= Beginning of Section =

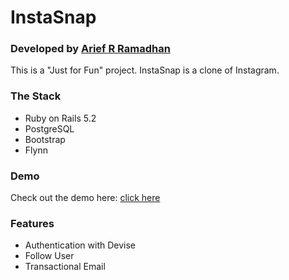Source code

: # InstaSnap
### Developed by [Arief R Ramadhan](https://ariefrizky.com)

This is a "Just for Fun" project. InstaSnap is a clone of Instagram.

### The Stack
* Ruby on Rails 5.2
* PostgreSQL
* Bootstrap
* Flynn


### Demo
Check out the demo here: [click here](https://instasnap.prototypolab.com)

### Features
* Authentication with Devise
* Follow User
* Transactional Email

= End of Section =

WHAT NEEDS TO BE DONE:
Copy, exactly as written, the lines above, beginning with the one that contains "### The Stack" and ending with the last.

TASK OUTPUT:
### The Stack
* Ruby on Rails 5.2
* PostgreSQL
* Bootstrap
* Flynn


### Demo
Check out the demo here: [click here](https://instasnap.prototypolab.com)

### Features
* Authentication with Devise
* Follow User
* Transactional Email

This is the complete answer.